Merge "Policy layer refactoring"

This commit is contained in:
Zuul 2021-07-14 13:47:18 +00:00 committed by Gerrit Code Review
commit 5e7efc28fb
1 changed files with 171 additions and 0 deletions

View File

@ -0,0 +1,171 @@
..
This work is licensed under a Creative Commons Attribution 3.0 Unported
License.
http://creativecommons.org/licenses/by/3.0/legalcode
========================
Policy Layer Refactoring
========================
https://blueprints.launchpad.net/glance/+spec/policy-refactor
During implementation of V2 Image API in glance an Onion layered architecture
was introduced. The reason behind implementing the layered architecture was to
avoid regression in any layer if either of the layer is modified. Glance has
a separate layer for Policy injections which is closer to database rather than
API. This spec will act as a Master specification for policy refactoring and
have several spec-lite's to explain respective implementation details.
Problem description
===================
The current policy enforcement occurs in Policy layer. As such, it is
conceptually tied to the objects implemented in the Glance architecture. A
problem with this design, which has only revealed itself as the v2 API has
matured, is that operators want to use policies to control who can make API
calls (as they can with most other OpenStack services). In Glance, however,
policies directly affect the objects dealt with internally by Glance, and only
indirectly affect who can make API calls. This makes it difficult for operators
to configure Glance.
In addition, while implementing Secure RBAC in glance we also noticed that
certain API calls enforce multiple policies down the layer. For example
in case of `modify_image` policy it enforces `get_image` policy which
enforces `get_image_location` policy. This can be confusing for operators
modifying the policy for `modify_image` and wondering why it hasn't taken
effect if the `get_image` policy or `get_image_policy` short-circuits the
operation.
Proposed change
===============
We need a better way of handling policies:
1. One of the major proposals is to move the actual policy enforcement up to
the API layer so that an operator can, for example, easily restrict access
to a particular call. Most of the OpenStack projects have policy
enforcements closer to API layer, so these efforts will also put us more
in-line with the current thinking of policy enforcement.

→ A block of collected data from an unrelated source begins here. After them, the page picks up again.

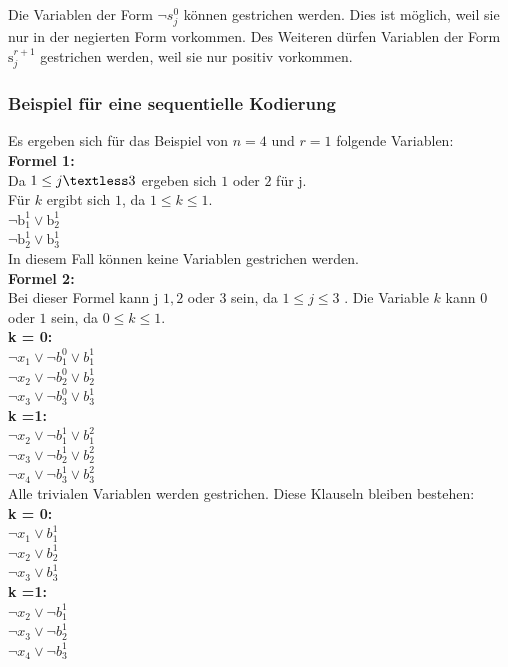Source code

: \documentclass[a4,abstract=on]{scrartcl}
\begin{document}
Die Variablen der Form  $\neg s_j^0$ können gestrichen werden. Dies ist möglich, weil sie nur in der negierten Form vorkommen. Des Weiteren dürfen Variablen der Form $\text{s}_j^{r+1}$ gestrichen werden, weil sie nur positiv vorkommen.

	\subsubsection{Beispiel für eine sequentielle Kodierung}
Es ergeben sich für das Beispiel von $n=4$ und $r=1$ folgende Variablen:\\
\textbf{Formel 1:}\\
Da $1 \leq j \textless 3$ ergeben sich $1$ oder $2$ für j.\\
Für $k$ ergibt sich $1$, da $1 \leq k \leq 1$.\\
$\neg \text{b}_1^1 \vee \text{b}_2^1$\\
$\neg  \text{b}_2^1 \vee \text{b}_3^1$\\
In diesem Fall können keine Variablen gestrichen werden.\\

\textbf{Formel 2:}\\
Bei dieser Formel kann j $1, 2$ oder $3$ sein, da $1 \leq j \leq 3$ . Die Variable $k$ kann $0$ oder $1$ sein, da $0 \leq k \leq 1$.\\
\textbf{k = 0:}\\
$\neg x_1 \vee \neg b_1^0 \vee b_1^1$\\
$\neg x_2 \vee \neg b_2^0 \vee b_2^1$\\
$\neg x_3 \vee \neg b_3^0 \vee b_3^1$\\
\textbf{k =1:}\\
$\neg x_2 \vee \neg b_1^1 \vee b_1^2$\\
$\neg x_3 \vee \neg b_2^1 \vee b_2^2$\\
$\neg x_4 \vee \neg b_3^1 \vee b_3^2$\\

Alle trivialen Variablen werden gestrichen. Diese Klauseln bleiben bestehen:\\
\textbf{k = 0:}\\
$\neg x_1 \vee b_1^1$\\
$\neg x_2 \vee b_2^1$\\
$\neg x_3 \vee b_3^1$\\
\textbf{k =1:}\\
$\neg x_2 \vee \neg b_1^1 $\\
$\neg x_3 \vee \neg b_2^1 $\\
$\neg x_4 \vee \neg b_3^1 $\\
\end{document}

2. Make `get_*` policies be enforced only while showing particular resource
rather than enforcing it for each API call. For example `get_image` policy
should be enforced only for showing particular image to end user and not for
other API calls such as update, delete, upload or download image.

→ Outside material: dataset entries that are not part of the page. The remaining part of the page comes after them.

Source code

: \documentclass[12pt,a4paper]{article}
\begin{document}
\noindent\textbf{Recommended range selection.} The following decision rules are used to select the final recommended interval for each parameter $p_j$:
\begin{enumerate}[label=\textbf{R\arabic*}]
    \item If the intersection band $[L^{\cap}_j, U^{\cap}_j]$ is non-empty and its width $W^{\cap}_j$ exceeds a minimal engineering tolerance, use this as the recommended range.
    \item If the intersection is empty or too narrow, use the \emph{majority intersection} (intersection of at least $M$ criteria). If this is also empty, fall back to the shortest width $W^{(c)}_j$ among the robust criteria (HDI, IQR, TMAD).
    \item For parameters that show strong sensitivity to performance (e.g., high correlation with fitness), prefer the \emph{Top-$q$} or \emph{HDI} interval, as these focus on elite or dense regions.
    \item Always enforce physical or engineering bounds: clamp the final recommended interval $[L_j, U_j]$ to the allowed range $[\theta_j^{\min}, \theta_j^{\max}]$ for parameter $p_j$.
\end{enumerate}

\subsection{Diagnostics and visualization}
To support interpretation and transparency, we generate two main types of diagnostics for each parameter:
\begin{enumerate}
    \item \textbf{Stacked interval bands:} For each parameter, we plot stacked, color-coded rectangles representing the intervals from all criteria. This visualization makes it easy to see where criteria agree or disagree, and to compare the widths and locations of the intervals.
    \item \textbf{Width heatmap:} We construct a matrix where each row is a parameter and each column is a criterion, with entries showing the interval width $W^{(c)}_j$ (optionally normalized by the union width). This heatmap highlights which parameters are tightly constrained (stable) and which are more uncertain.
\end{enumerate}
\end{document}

3. Backward compatibility will be maintained while moving policies closer to
API layer. (NOTE: RBAC related changes are not considered here.)
4. At the moment our unit and functional tests are referring to policy.yaml
file from the test repo, instead our default policies should be used and
overridden as and when required.
5. In order to test new policy changes with RBAC we need two different CI jobs
which will run our tests with old policies as well as with the new RBAC flag
enabled.
Note: Some of the above changes will have its own spec lite to further discuss
the implementation details.
Alternatives
------------
Keep it as it is and use hacks while implementing other scopes of Secure RBAC.
Data model impact
-----------------
None
REST API impact
---------------
No changes to the REST API, but see "Other Deployer Impact" section, below.
Security impact
---------------
None
Notifications impact
--------------------
None
Other end user impact
---------------------
None
Performance Impact
------------------
None
Other deployer impact
---------------------
Considering experimental support added for project scope realted to Secure
RBAC, operators need to understand which policies to govern and how to
configure them properly. Also, there's likely to be some tweaking and
testing of any custom policies during upgrade to Xena (or beyond).
Developer impact
----------------
Developers will have to be more aware of policies and where policy enforcement
must happen.
Implementation
==============
Assignee(s)
-----------
Primary assignee:
dansmith
abhishek-kekane
Other contributors:
pdeore
Work Items
----------
* Move API specific policy checks up to the API layer
* Enforce `get_*` policies at API layer only
* Enforce resource specific policies close to database layer
* Policy enforcement should be compatible with secure RBAC structure
* Tests should run using default policies and not policy.yaml
* New CI jobs to run tempest tests with and without Secure RBAC enabled
Dependencies
============
None
Testing
=======
As explained in Work Items section our unit and functional tests need
to use our default polices in code rather than policy.yaml file. We also
need new CI jobs to run tempest tests with and without Secure RBAC
enabled.
Documentation Impact
====================
Policies are documented in code, so the documentation will be updated as the
refactoring occurs.
References
==========
* https://review.opendev.org/q/topic:%22policy-poc%22+(status:open%20OR%20status:merged)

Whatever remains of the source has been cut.